UK Orders Mandatory Mediation for Divorcing Couples


To mediate or not to mediate? That is the question for many newly-speared couples seeking divorce advice in Pasadena. After all, mediation can be an effective way for couples to sort out their issues without having to go to court. In England, mediation is now required for all separating couples in an effort to reduce the number of couples who spend months embroiled in expensive divorce battles.

On Wednesday, Britain announced that divorcing couples will be referred to mediation first to sort out most marital disputes before they are allowed to use the courts. Justice Minister Jonathan Djanogly believes that mediation is "a quicker, cheaper and more amicable alternative" to the country's over-worked and cash-strapped family courts. England and Wales will enforce the mediation regulations beginning on April 6, 2011. British officials are quick to note that domestic violence and child protection cases, however, will still go to court.

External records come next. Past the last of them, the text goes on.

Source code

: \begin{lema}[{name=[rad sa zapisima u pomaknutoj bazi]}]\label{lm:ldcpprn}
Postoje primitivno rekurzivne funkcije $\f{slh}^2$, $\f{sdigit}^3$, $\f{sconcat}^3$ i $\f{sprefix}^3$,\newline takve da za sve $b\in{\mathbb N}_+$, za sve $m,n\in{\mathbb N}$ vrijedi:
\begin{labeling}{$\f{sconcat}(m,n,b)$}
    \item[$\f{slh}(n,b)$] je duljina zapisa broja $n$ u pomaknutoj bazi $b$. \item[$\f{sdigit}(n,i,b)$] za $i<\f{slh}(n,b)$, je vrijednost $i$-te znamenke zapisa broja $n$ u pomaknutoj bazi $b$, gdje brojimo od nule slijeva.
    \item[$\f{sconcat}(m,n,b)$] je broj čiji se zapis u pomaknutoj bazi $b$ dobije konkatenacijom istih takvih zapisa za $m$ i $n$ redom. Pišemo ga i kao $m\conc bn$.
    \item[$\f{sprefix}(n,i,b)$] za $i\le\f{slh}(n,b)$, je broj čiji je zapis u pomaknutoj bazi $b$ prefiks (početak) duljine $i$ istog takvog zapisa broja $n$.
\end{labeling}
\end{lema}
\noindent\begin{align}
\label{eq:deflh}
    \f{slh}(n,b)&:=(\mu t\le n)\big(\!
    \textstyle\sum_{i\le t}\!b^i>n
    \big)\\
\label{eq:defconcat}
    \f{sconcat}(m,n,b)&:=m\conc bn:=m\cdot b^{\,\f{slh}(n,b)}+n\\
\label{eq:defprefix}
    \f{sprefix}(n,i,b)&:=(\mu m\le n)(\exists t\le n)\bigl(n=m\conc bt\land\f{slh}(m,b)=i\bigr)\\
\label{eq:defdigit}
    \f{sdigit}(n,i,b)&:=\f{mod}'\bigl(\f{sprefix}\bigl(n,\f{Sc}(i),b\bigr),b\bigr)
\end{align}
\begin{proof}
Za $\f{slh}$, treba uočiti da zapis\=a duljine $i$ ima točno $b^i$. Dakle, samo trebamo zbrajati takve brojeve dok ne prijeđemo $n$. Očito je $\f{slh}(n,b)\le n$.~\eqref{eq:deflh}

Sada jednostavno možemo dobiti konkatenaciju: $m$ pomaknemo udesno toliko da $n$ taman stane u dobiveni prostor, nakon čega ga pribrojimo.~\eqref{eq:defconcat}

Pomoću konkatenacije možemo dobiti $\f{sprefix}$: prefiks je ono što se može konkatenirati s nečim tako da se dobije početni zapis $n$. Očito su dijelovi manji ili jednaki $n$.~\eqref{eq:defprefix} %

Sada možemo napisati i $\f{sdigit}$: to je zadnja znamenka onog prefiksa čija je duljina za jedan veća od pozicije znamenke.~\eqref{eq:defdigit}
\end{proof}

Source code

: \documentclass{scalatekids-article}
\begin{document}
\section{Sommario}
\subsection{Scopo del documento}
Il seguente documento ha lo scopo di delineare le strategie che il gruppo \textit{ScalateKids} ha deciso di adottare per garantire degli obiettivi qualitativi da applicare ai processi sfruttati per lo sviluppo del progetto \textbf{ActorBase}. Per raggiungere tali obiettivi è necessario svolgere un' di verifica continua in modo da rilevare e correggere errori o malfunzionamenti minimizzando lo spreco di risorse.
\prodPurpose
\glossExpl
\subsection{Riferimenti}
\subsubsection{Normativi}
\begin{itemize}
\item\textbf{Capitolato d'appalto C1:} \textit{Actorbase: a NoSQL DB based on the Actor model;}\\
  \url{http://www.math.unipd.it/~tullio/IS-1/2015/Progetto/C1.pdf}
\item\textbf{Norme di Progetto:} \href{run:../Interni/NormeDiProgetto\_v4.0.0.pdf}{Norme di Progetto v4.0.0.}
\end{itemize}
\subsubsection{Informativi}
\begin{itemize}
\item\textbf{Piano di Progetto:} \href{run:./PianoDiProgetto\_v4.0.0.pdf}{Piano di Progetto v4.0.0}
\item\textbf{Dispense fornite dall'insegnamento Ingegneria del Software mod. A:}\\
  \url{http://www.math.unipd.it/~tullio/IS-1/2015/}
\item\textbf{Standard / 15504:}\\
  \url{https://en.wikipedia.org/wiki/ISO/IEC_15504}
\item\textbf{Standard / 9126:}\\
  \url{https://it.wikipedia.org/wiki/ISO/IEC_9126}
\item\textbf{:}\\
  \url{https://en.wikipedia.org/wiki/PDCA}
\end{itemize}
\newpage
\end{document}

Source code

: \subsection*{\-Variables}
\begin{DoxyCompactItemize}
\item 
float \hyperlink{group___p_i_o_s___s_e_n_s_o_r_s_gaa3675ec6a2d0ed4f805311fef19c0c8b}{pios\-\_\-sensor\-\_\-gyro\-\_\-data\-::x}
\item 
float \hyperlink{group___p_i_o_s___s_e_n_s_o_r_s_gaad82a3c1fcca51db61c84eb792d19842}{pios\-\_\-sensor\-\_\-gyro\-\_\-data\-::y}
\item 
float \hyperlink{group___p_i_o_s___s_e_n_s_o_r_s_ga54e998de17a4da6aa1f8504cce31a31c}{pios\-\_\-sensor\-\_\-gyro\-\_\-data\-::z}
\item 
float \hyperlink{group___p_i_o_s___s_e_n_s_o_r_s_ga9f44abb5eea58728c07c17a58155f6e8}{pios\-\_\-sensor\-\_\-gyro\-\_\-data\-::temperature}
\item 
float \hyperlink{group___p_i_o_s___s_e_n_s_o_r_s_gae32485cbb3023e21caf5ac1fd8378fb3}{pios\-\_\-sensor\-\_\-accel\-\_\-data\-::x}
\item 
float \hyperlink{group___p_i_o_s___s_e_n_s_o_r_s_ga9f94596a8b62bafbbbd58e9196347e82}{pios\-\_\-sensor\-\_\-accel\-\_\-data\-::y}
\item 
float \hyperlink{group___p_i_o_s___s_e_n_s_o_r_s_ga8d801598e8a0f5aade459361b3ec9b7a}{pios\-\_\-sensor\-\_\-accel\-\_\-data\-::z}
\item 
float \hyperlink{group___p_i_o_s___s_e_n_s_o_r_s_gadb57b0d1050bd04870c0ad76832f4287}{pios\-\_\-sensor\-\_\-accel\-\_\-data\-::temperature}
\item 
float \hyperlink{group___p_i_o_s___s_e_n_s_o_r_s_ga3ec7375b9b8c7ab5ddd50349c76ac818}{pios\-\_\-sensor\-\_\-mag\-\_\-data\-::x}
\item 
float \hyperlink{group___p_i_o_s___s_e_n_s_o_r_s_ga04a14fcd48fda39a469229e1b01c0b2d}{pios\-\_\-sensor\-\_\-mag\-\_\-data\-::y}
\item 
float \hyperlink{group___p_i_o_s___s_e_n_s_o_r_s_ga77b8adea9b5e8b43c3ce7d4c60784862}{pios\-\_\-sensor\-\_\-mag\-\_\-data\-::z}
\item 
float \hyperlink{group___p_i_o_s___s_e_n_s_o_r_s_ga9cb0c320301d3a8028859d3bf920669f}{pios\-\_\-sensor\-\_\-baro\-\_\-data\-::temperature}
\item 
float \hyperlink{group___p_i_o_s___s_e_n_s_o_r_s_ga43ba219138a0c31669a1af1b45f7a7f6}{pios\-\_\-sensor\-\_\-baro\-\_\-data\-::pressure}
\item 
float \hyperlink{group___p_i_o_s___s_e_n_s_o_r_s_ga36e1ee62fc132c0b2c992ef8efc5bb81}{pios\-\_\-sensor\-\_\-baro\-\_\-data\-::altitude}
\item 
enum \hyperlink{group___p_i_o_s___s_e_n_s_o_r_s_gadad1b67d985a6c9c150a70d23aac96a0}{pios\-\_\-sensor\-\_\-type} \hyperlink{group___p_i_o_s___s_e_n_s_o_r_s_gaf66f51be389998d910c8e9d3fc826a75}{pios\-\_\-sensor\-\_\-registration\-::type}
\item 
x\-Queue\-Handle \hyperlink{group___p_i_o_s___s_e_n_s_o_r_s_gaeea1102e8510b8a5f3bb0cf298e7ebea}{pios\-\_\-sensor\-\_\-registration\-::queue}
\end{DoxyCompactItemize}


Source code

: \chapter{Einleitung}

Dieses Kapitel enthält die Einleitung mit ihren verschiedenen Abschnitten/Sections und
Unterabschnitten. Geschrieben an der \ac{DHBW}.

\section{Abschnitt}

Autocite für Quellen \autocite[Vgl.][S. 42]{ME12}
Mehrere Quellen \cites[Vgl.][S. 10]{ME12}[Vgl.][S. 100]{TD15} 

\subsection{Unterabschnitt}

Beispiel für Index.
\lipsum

"Mediation already helps thousands of legally-aided people across England and Wales every year, but I am concerned those funding their own court actions are missing out on the benefits it can bring," Djanogly said. "Now everyone will have the opportunity to see if it could be a better solution than going straight to court."

Under the new rules, any person seeking a divorce will have to undergo a mediation assessment first. If it's decided that mediation is not a viable option, only then can the case proceed to court.

At the heart of England's new affinity for mediation is the cost of divorces. Opponents to mandatory meditation say that the new law could hurt those who rely on the country's free legal aid.

"The government is creating a myth that mediation is a panacea in order to justify cuts to legal aid which will take areas such as this, where people desperately need advice out of scope," says Law Society president Linda Lee.

Djanogly, on the other hand, sees mediation as a way to cut down on the country's $2 billion a year spent on legal aid.

"Our proposals aim to radically reform the system and encourage people to take advantage of the most appropriate sources of help, advice or routes to resolution - which will not always involve the expense of lawyers or courts."